Copyright 2011 by John T. Reed
On 10/6/11, the San Francisco Chronicle headlined a photo of Steve Jobs captioned “The man who saw the future.”
Saw the future!? Steve Jobs did not see the future. He chose the future! He decided what the future should be and made it so.
You would think the San Francisco Chronicle, of all papers, would understand Steve Jobs, whose adult life played out so famously in Silicon Valley, a few miles south of San Francisco. That caption almost completely misses the point of Steve Jobs.
My focus on Jobs is that he was perhaps the greatest leader of our time. My undergraduate alma mater, West Point, fancies itself the world’s greatest leadership school. Its parent organization, the U.S. Army, constantly runs recruiting ads promising to make you a leader if you join.
What is a leader? Someone who causes people to do that which they ought to do but which they would not do in his absence.
A leader is someone who shows the way. Of course, in order to show the way, you must first know the way.
Leaders make good things happen.
Along with Steve Wozniak, Jobs founded Apple Computer. At one of the early West Coast Computer Faires in San Francisco, Jobs was demonstrating the Apple II and one of the eager geek nobodies in the group gathered around him was Bill Gates.
Current boy billionaires who are often mentioned in the same sentence with Jobs like Gates and Bezos and Zuckerberg were not fit to shine Jobs’ shoes. Gates had the extreme luck to be given exclusive ownership of the PC operating system by IBM. For all their wealth accumulation thus far, Bezos and Zuckerberg have fundamentally flawed business models. Amazon is a contradiction in terms: an Internet middleman when the Internet’s main function is to eliminate middlemen. Zuckerberg had a mildly good idea that no one really needs him to execute and he has no copyright or patent on it to stop competitors.
Steve Jobs was the real deal.
In recent years, Apple’s market cap (total number of shares multiplied by their current market price) exceeded that of Microsoft. Jobs commented that was “surreal.” Even more recently, the market cap of Apple exceeded the market caps of evey other company in the universe! I do not know if he commented on that.
When Apple went public 12/12/80, the Commonwealth of Massachusetts banned its citizens from buying the stock because it was “overpriced.” The IPO generated more capital than any since Ford Motor Company went public in 1956.
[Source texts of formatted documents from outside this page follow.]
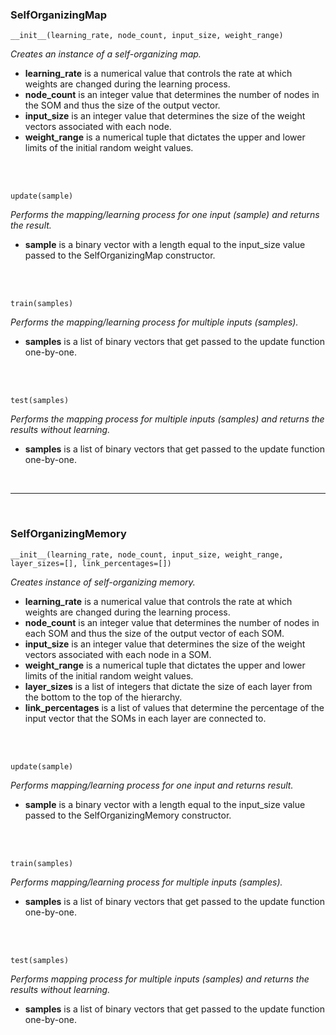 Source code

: ### SelfOrganizingMap

	__init__(learning_rate, node_count, input_size, weight_range)

_Creates an instance of a self-organizing map._

* __learning_rate__ is a numerical value that controls the rate at which weights are changed during the learning process.
* __node_count__ is an integer value that determines the number of nodes in the SOM and thus the size of the output vector.
* __input_size__ is an integer value that determines the size of the weight vectors associated with each node.
* __weight_range__ is a numerical tuple that dictates the upper and lower limits of the initial random weight values. 

<br/><br/>
	
	update(sample)

_Performs the mapping/learning process for one input (sample) and returns the result._

* __sample__ is a binary vector with a length equal to the input_size value passed to the SelfOrganizingMap constructor. 

<br/><br/>

	train(samples)
		
_Performs the mapping/learning process for multiple inputs (samples)._

* __samples__ is a list of binary vectors that get passed to the update function one-by-one.

<br/><br/>

	test(samples)
			
_Performs the mapping process for multiple inputs (samples) and returns the results without learning._

* __samples__ is a list of binary vectors that get passed to the update function one-by-one.

<br/>

***

<br/>

### SelfOrganizingMemory

	__init__(learning_rate, node_count, input_size, weight_range, layer_sizes=[], link_percentages=[])
	
_Creates instance of self-organizing memory._
	
* __learning_rate__ is a numerical value that controls the rate at which weights are changed during the learning process.
* __node_count__ is an integer value that determines the number of nodes in each SOM and thus the size of the output vector of each SOM.
* __input_size__ is an integer value that determines the size of the weight vectors associated with each node in a SOM.
* __weight_range__ is a numerical tuple that dictates the upper and lower limits of the initial random weight values.
* __layer_sizes__ is a list of integers that dictate the size of each layer from the bottom to the top of the hierarchy.
* __link_percentages__ is a list of values that determine the percentage of the input vector that the SOMs in each layer are connected to. 

<br/><br/>

	update(sample)

_Performs mapping/learning process for one input and returns result._

* __sample__ is a binary vector with a length equal to the input_size value passed to the SelfOrganizingMemory constructor. 

<br/><br/>

	train(samples)
	
_Performs mapping/learning process for multiple inputs (samples)._

* __samples__ is a list of binary vectors that get passed to the update function one-by-one.

<br/><br/>

	test(samples)
			
_Performs mapping process for multiple inputs (samples) and returns the results without learning._

* __samples__ is a list of binary vectors that get passed to the update function one-by-one.


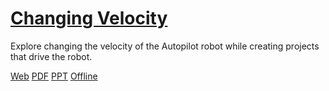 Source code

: # [Changing Velocity](https://education.vex.com/parent-wrapper.php?id=changing-velocity)

Explore changing the velocity of the Autopilot robot while creating projects that drive the robot.

[Web](https://education.vex.com/parent-wrapper.php?id=changing-velocity)
[PDF](https://education.vex.com/xyleme_content/changing-velocity/pdf/changing-velocity.pdf)
[PPT](https://education.vex.com/xyleme_content/changing-velocity/pptx/changing-velocity.pptx)
[Offline](https://education.vex.com/xyleme_content/offline/iq/changing-velocity.zip)
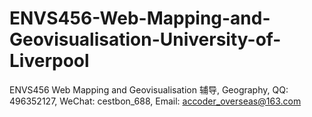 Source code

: # ENVS456-Web-Mapping-and-Geovisualisation-University-of-Liverpool
ENVS456 Web Mapping and Geovisualisation 辅导, Geography, QQ: 496352127, WeChat: cestbon_688, Email: accoder_overseas@163.com
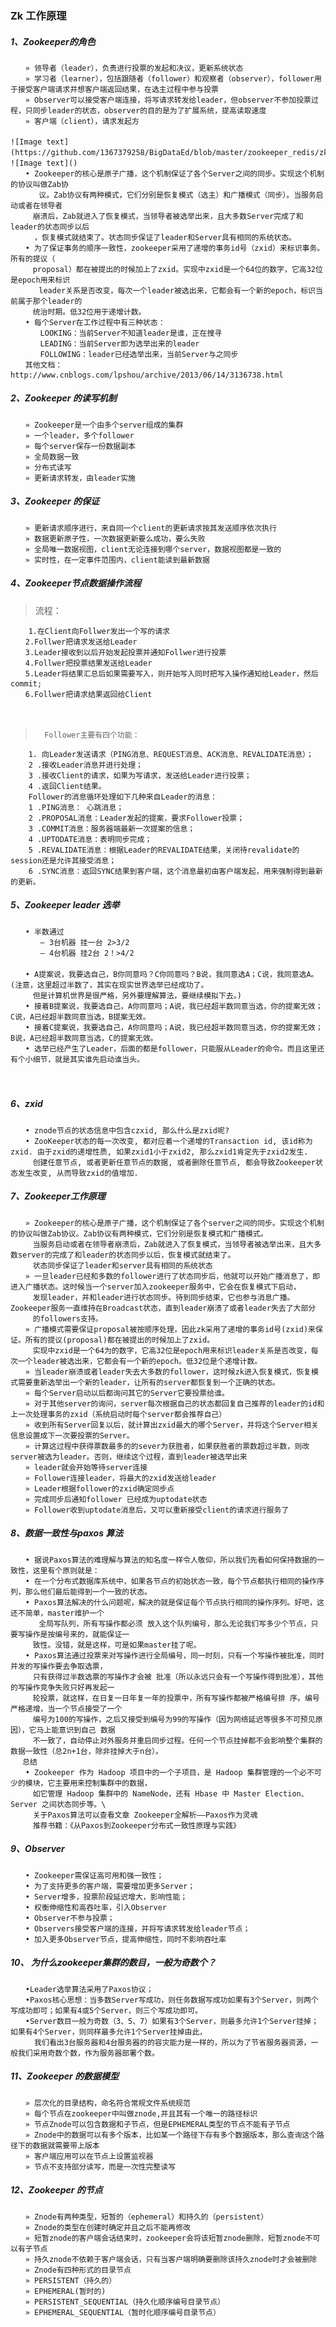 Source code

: 



### Zk 工作原理


#####  1、Zookeeper的角色
	　　» 领导者（leader），负责进行投票的发起和决议，更新系统状态
	　　» 学习者（learner），包括跟随者（follower）和观察者（observer），follower用于接受客户端请求并想客户端返回结果，在选主过程中参与投票
	　　» Observer可以接受客户端连接，将写请求转发给leader，但observer不参加投票过程，只同步leader的状态，observer的目的是为了扩展系统，提高读取速度
	　　» 客户端（client），请求发起方
	　　
	![Image text](https://github.com/1367379258/BigDataEd/blob/master/zookeeper_redis/zk/photo/zk%E9%9B%86%E7%BE%A4.jpg)　　 
	![Image text]()　　　 　
	　　• Zookeeper的核心是原子广播，这个机制保证了各个Server之间的同步。实现这个机制的协议叫做Zab协
	　　   议。Zab协议有两种模式，它们分别是恢复模式（选主）和广播模式（同步）。当服务启动或者在领导者
	　　　崩溃后，Zab就进入了恢复模式，当领导者被选举出来，且大多数Server完成了和leader的状态同步以后
	　　  ，恢复模式就结束了。状态同步保证了leader和Server具有相同的系统状态。
	　　• 为了保证事务的顺序一致性，zookeeper采用了递增的事务id号（zxid）来标识事务。所有的提议（
	　　　proposal）都在被提出的时候加上了zxid。实现中zxid是一个64位的数字，它高32位是epoch用来标识
	　　   leader关系是否改变，每次一个leader被选出来，它都会有一个新的epoch，标识当前属于那个leader的
	　　　统治时期。低32位用于递增计数。
	　　• 每个Server在工作过程中有三种状态：
	　　　　LOOKING：当前Server不知道leader是谁，正在搜寻
	　　　　LEADING：当前Server即为选举出来的leader
	　　　　FOLLOWING：leader已经选举出来，当前Server与之同步
	　　其他文档：http://www.cnblogs.com/lpshou/archive/2013/06/14/3136738.html
#####  2、Zookeeper 的读写机制
	　　» Zookeeper是一个由多个server组成的集群
	　　» 一个leader，多个follower
	　　» 每个server保存一份数据副本
	　　» 全局数据一致
	　　» 分布式读写
	　　» 更新请求转发，由leader实施
#####  3、Zookeeper 的保证　
	　　» 更新请求顺序进行，来自同一个client的更新请求按其发送顺序依次执行
	　　» 数据更新原子性，一次数据更新要么成功，要么失败
	　　» 全局唯一数据视图，client无论连接到哪个server，数据视图都是一致的
	　　» 实时性，在一定事件范围内，client能读到最新数据
#####  4、Zookeeper节点数据操作流程

>	流程： 

		1.在Client向Follwer发出一个写的请求
	　　2.Follwer把请求发送给Leader
	　　3.Leader接收到以后开始发起投票并通知Follwer进行投票
	　　4.Follwer把投票结果发送给Leader
	　　5.Leader将结果汇总后如果需要写入，则开始写入同时把写入操作通知给Leader，然后commit;
	　　6.Follwer把请求结果返回给Client　
　　　　　
>		Follower主要有四个功能：

		1. 向Leader发送请求（PING消息、REQUEST消息、ACK消息、REVALIDATE消息）；
		2 .接收Leader消息并进行处理；
		3 .接收Client的请求，如果为写请求，发送给Leader进行投票；
		4 .返回Client结果。
		Follower的消息循环处理如下几种来自Leader的消息：
		1 .PING消息： 心跳消息；
		2 .PROPOSAL消息：Leader发起的提案，要求Follower投票；
		3 .COMMIT消息：服务器端最新一次提案的信息；
		4 .UPTODATE消息：表明同步完成；
		5 .REVALIDATE消息：根据Leader的REVALIDATE结果，关闭待revalidate的session还是允许其接受消息；
		6 .SYNC消息：返回SYNC结果到客户端，这个消息最初由客户端发起，用来强制得到最新的更新。
		
#####  5、Zookeeper leader 选举　　
	　　• 半数通过
	　　　　– 3台机器 挂一台 2>3/2
	　　　　– 4台机器 挂2台 2！>4/2
	　　
	　　• A提案说，我要选自己，B你同意吗？C你同意吗？B说，我同意选A；C说，我同意选A。(注意，这里超过半数了，其实在现实世界选举已经成功了。
	　　　但是计算机世界是很严格，另外要理解算法，要继续模拟下去。)
	　　• 接着B提案说，我要选自己，A你同意吗；A说，我已经超半数同意当选，你的提案无效；C说，A已经超半数同意当选，B提案无效。
	　　• 接着C提案说，我要选自己，A你同意吗；A说，我已经超半数同意当选，你的提案无效；B说，A已经超半数同意当选，C的提案无效。
	　　• 选举已经产生了Leader，后面的都是follower，只能服从Leader的命令。而且这里还有个小细节，就是其实谁先启动谁当头。
	　　 
	　　 
#####  6、zxid
	　　• znode节点的状态信息中包含czxid, 那么什么是zxid呢?
	　　• ZooKeeper状态的每一次改变, 都对应着一个递增的Transaction id, 该id称为zxid. 由于zxid的递增性质, 如果zxid1小于zxid2, 那么zxid1肯定先于zxid2发生.
	　　　创建任意节点, 或者更新任意节点的数据, 或者删除任意节点, 都会导致Zookeeper状态发生改变, 从而导致zxid的值增加.
#####  7、Zookeeper工作原理
	　　» Zookeeper的核心是原子广播，这个机制保证了各个server之间的同步。实现这个机制的协议叫做Zab协议。Zab协议有两种模式，它们分别是恢复模式和广播模式。
	　　　当服务启动或者在领导者崩溃后，Zab就进入了恢复模式，当领导者被选举出来，且大多数server的完成了和leader的状态同步以后，恢复模式就结束了。
	　　　状态同步保证了leader和server具有相同的系统状态
	　　» 一旦leader已经和多数的follower进行了状态同步后，他就可以开始广播消息了，即进入广播状态。这时候当一个server加入zookeeper服务中，它会在恢复模式下启动，
	　　　发现leader，并和leader进行状态同步。待到同步结束，它也参与消息广播。Zookeeper服务一直维持在Broadcast状态，直到leader崩溃了或者leader失去了大部分
	　　　的followers支持。
	　　» 广播模式需要保证proposal被按顺序处理，因此zk采用了递增的事务id号(zxid)来保证。所有的提议(proposal)都在被提出的时候加上了zxid。
	　　　实现中zxid是一个64为的数字，它高32位是epoch用来标识leader关系是否改变，每次一个leader被选出来，它都会有一个新的epoch。低32位是个递增计数。
	　　» 当leader崩溃或者leader失去大多数的follower，这时候zk进入恢复模式，恢复模式需要重新选举出一个新的leader，让所有的server都恢复到一个正确的状态。　
	　　» 每个Server启动以后都询问其它的Server它要投票给谁。
	　　» 对于其他server的询问，server每次根据自己的状态都回复自己推荐的leader的id和上一次处理事务的zxid（系统启动时每个server都会推荐自己）
	　　» 收到所有Server回复以后，就计算出zxid最大的哪个Server，并将这个Server相关信息设置成下一次要投票的Server。
	　　» 计算这过程中获得票数最多的的sever为获胜者，如果获胜者的票数超过半数，则改server被选为leader。否则，继续这个过程，直到leader被选举出来　　
	　　» leader就会开始等待server连接
	　　» Follower连接leader，将最大的zxid发送给leader
	　　» Leader根据follower的zxid确定同步点
	　　» 完成同步后通知follower 已经成为uptodate状态
	　　» Follower收到uptodate消息后，又可以重新接受client的请求进行服务了
#####  8、数据一致性与paxos 算法　　
	　　• 据说Paxos算法的难理解与算法的知名度一样令人敬仰，所以我们先看如何保持数据的一致性，这里有个原则就是：
	　　• 在一个分布式数据库系统中，如果各节点的初始状态一致，每个节点都执行相同的操作序列，那么他们最后能得到一个一致的状态。
	　　• Paxos算法解决的什么问题呢，解决的就是保证每个节点执行相同的操作序列。好吧，这还不简单，master维护一个
	　　   全局写队列，所有写操作都必须 放入这个队列编号，那么无论我们写多少个节点，只要写操作是按编号来的，就能保证一
	　　　致性。没错，就是这样，可是如果master挂了呢。
	　　• Paxos算法通过投票来对写操作进行全局编号，同一时刻，只有一个写操作被批准，同时并发的写操作要去争取选票，
	　　　只有获得过半数选票的写操作才会被 批准（所以永远只会有一个写操作得到批准），其他的写操作竞争失败只好再发起一
	　　　轮投票，就这样，在日复一日年复一年的投票中，所有写操作都被严格编号排 序。编号严格递增，当一个节点接受了一个
	　　　编号为100的写操作，之后又接受到编号为99的写操作（因为网络延迟等很多不可预见原因），它马上能意识到自己 数据
	　　　不一致了，自动停止对外服务并重启同步过程。任何一个节点挂掉都不会影响整个集群的数据一致性（总2n+1台，除非挂掉大于n台）。
	　 总结
	　　• Zookeeper 作为 Hadoop 项目中的一个子项目，是 Hadoop 集群管理的一个必不可少的模块，它主要用来控制集群中的数据，
	　　　如它管理 Hadoop 集群中的 NameNode，还有 Hbase 中 Master Election、Server 之间状态同步等。\
	　　　关于Paxos算法可以查看文章 Zookeeper全解析——Paxos作为灵魂
	　　　推荐书籍：《从Paxos到Zookeeper分布式一致性原理与实践》

#####  9、Observer　　
	　　• Zookeeper需保证高可用和强一致性；
	　　• 为了支持更多的客户端，需要增加更多Server；
	　　• Server增多，投票阶段延迟增大，影响性能；
	　　• 权衡伸缩性和高吞吐率，引入Observer
	　　• Observer不参与投票；
	　　• Observers接受客户端的连接，并将写请求转发给leader节点；
	　　• 加入更多Observer节点，提高伸缩性，同时不影响吞吐率
#####  10、 为什么zookeeper集群的数目，一般为奇数个？
	　　•Leader选举算法采用了Paxos协议；
	　　•Paxos核心思想：当多数Server写成功，则任务数据写成功如果有3个Server，则两个写成功即可；如果有4或5个Server，则三个写成功即可。
	　　•Server数目一般为奇数（3、5、7）如果有3个Server，则最多允许1个Server挂掉；如果有4个Server，则同样最多允许1个Server挂掉由此，
	　　  我们看出3台服务器和4台服务器的的容灾能力是一样的，所以为了节省服务器资源，一般我们采用奇数个数，作为服务器部署个数。
#####  11、Zookeeper 的数据模型　
	　　» 层次化的目录结构，命名符合常规文件系统规范
	　　» 每个节点在zookeeper中叫做znode,并且其有一个唯一的路径标识
	　　» 节点Znode可以包含数据和子节点，但是EPHEMERAL类型的节点不能有子节点
	　　» Znode中的数据可以有多个版本，比如某一个路径下存有多个数据版本，那么查询这个路径下的数据就需要带上版本
	　　» 客户端应用可以在节点上设置监视器
	　　» 节点不支持部分读写，而是一次性完整读写
#####  12、Zookeeper 的节点
	　　» Znode有两种类型，短暂的（ephemeral）和持久的（persistent）
	　　» Znode的类型在创建时确定并且之后不能再修改
	　　» 短暂znode的客户端会话结束时，zookeeper会将该短暂znode删除，短暂znode不可以有子节点
	　　» 持久znode不依赖于客户端会话，只有当客户端明确要删除该持久znode时才会被删除
	　　» Znode有四种形式的目录节点
	　　» PERSISTENT（持久的）
	　　» EPHEMERAL(暂时的)
	　　» PERSISTENT_SEQUENTIAL（持久化顺序编号目录节点）
	　　» EPHEMERAL_SEQUENTIAL（暂时化顺序编号目录节点）






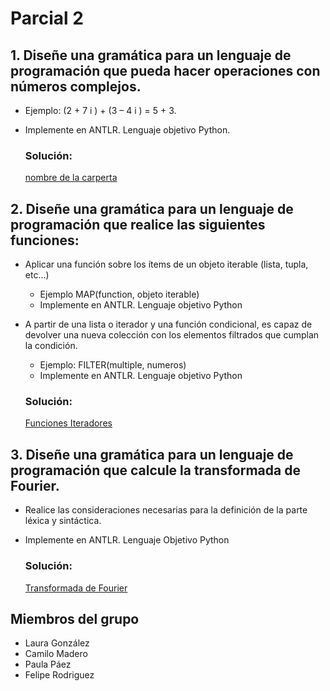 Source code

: # Parcial 2

## 1. Diseñe una gramática para un lenguaje de programación que pueda hacer operaciones con números complejos. 
- Ejemplo: (2 + 7 i ) + (3 – 4 i )  = 5 + 3.
- Implemente en ANTLR. Lenguaje objetivo Python.

    ### Solución:

    [nombre de la carperta]()

## 2. Diseñe una gramática para un lenguaje de programación que realice las siguientes funciones:
- Aplicar una función sobre los ítems de un objeto iterable (lista, tupla, etc...)
    - Ejemplo MAP(function, objeto iterable)
    - Implemente en ANTLR. Lenguaje objetivo Python
- A  partir  de  una  lista  o  iterador  y  una  función condicional, es capaz de devolver una nueva colección con los elementos filtrados que cumplan la condición.
    - Ejemplo: FILTER(multiple, numeros)
    - Implemente en ANTLR. Lenguaje objetivo Python

    ### Solución:

    [Funciones Iteradores](https://github.com/whocar3s/Parcial-2/tree/ab904bf2f69a877a1e9d0c1e46f1cab0560d5ffc/FuncionesIteradores)

## 3. Diseñe una gramática para un lenguaje de programación que calcule la transformada de Fourier. 
- Realice   las   consideraciones   necesarias   para   la definición de la parte léxica y sintáctica.
- Implemente en ANTLR. Lenguaje Objetivo Python

    ### Solución:
    [Transformada de Fourier](https://github.com/whocar3s/Parcial-2/tree/4a087098c5951c37eab50caad4df63ec11555b0b/TransformadaFourier)

## Miembros del grupo

- Laura González
- Camilo Madero
- Paula Páez
- Felipe Rodriguez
The IPO price that Massachusetts bureacurats “knew” was too high was $22 per share. It was at $377.64 at one PM on 10/6/11. Apple also paid dividends from 6/15/87 to 12/15/95. They have also done three 2-for-1 stock splits in 1987, 2000, and 2005. If you reverse the stock splits for calculating lifetime return, each share of Apple would now be worth 2 x 2 x 2 x $377.64 = $3,021.12. And the liberals still want the government to tell businesses how to operate!
Jobs also pulled off the greatest comeback in business history. After he was forced out of Apple in 1985, the company faltered and started losing money. Jobs was gone for eleven years. In his absence, they had three different CEOs. While away, he created the Next computer and Pixar. The operating system of the Next became the Apple operating system later and is still the basis for the current Mac OSX system. He bought what became Pixar from George Lucas for $10 million then sold it to Disney for $7 billion. In real estate investment, that’s known as a fixer upper. Jobs was Disney’s largest shareholder.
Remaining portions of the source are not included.